Le règlement renforce aussi la traçabilité. Fabricants, importateurs et distributeurs doivent pouvoir démontrer la conformité des emballages. Et juridiquement, le « fabricant » peut être l’entreprise qui commercialise l’emballage sous son propre nom, même si elle ne l’a pas fabriqué physiquement. La recyclabilité devient également un principe obligatoire, même si le classement européen harmonisé des emballages ne deviendra pleinement contraignant qu’en 2030. Le PPWR ne crée pas de taxe directement facturée au consommateur. Mais les entreprises devront financer de nouveaux emballages, adapter leur logistique ou mettre en place des systèmes de réemploi. En France s’ajoute la nouvelle filière de responsabilité élargie du producteur pour les emballages professionnels, issue de la loi AGEC de 2020 et repoussée au 1er janvier 2027.

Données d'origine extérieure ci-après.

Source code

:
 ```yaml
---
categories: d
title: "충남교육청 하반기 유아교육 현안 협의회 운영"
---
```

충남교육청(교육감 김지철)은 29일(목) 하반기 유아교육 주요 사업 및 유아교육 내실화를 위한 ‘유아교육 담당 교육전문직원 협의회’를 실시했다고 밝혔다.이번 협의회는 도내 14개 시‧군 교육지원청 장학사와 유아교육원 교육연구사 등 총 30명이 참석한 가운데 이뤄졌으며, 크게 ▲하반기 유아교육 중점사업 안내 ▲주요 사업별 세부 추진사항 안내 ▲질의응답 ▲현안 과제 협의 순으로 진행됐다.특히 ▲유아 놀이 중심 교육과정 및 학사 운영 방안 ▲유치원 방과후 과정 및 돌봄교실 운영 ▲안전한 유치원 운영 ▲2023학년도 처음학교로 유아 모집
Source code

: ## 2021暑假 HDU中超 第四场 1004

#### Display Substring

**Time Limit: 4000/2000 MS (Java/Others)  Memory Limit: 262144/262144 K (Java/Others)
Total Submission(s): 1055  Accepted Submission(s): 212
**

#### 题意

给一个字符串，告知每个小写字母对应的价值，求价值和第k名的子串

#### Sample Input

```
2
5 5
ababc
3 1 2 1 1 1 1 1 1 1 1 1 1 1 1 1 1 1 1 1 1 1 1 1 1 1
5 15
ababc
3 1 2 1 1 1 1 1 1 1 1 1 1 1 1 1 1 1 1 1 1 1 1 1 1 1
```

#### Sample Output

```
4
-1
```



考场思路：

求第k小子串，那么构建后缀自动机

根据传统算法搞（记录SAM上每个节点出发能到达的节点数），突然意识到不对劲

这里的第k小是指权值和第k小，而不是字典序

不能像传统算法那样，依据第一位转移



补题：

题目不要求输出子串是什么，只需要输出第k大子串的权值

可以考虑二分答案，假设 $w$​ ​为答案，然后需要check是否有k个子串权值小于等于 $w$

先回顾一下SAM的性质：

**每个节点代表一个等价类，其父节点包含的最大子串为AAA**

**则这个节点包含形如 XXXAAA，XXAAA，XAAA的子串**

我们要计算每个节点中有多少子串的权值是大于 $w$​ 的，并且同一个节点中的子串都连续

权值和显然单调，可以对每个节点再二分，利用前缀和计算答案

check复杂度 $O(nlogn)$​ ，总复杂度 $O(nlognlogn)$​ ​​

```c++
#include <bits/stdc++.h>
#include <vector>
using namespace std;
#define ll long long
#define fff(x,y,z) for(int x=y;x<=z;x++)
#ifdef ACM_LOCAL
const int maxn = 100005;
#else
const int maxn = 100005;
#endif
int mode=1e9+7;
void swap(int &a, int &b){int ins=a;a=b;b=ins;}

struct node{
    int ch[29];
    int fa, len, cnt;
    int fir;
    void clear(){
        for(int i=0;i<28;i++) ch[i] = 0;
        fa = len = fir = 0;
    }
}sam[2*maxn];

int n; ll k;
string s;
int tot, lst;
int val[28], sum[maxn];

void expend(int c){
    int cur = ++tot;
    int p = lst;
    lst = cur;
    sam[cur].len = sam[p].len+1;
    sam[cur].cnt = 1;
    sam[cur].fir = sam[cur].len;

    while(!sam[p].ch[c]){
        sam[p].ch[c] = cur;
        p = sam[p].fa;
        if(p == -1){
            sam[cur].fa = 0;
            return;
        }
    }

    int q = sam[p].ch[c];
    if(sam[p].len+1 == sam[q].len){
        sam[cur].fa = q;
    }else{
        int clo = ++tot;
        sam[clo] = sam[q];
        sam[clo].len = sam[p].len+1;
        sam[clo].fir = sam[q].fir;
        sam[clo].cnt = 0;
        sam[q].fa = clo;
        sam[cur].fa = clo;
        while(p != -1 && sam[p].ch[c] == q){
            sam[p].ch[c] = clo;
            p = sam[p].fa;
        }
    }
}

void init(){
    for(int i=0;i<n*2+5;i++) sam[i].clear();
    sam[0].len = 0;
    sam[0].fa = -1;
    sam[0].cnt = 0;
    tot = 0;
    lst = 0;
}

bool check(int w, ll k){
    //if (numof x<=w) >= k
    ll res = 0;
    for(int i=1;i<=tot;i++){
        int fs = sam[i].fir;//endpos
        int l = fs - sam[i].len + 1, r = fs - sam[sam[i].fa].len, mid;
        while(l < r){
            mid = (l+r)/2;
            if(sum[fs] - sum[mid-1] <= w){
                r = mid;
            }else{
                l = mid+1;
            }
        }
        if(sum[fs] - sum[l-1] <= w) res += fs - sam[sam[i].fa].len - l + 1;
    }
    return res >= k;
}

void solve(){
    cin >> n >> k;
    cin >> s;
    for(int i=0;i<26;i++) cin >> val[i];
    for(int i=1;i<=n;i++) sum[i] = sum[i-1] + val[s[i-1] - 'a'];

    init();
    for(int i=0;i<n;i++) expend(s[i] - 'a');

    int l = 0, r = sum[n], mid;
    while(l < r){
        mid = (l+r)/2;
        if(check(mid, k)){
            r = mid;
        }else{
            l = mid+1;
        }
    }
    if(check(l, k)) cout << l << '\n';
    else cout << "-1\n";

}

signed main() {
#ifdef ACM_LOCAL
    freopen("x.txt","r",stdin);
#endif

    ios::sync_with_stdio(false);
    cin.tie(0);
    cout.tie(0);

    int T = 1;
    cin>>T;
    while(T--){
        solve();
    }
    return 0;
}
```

Les prochaines étapes arriveront progressivement. Dès février 2027, certains professionnels de la restauration et de l’hôtellerie devront accepter les contenants apportés par leurs clients. En 2028 arriveront les solutions réutilisables et un étiquetage européen harmonisé. Puis 2030 marquera un tournant beaucoup plus visible : limitation à 50 % du vide dans certains colis, interdiction de plusieurs emballages plastiques à usage unique, notamment certains sachets de fruits et légumes, mini-flacons d’hôtel, vaisselle jetable sur place ou dosettes individuelles de condiments. Le changement est donc progressif : aujourd’hui, la conformité ; demain, une transformation beaucoup plus visible de nos emballages.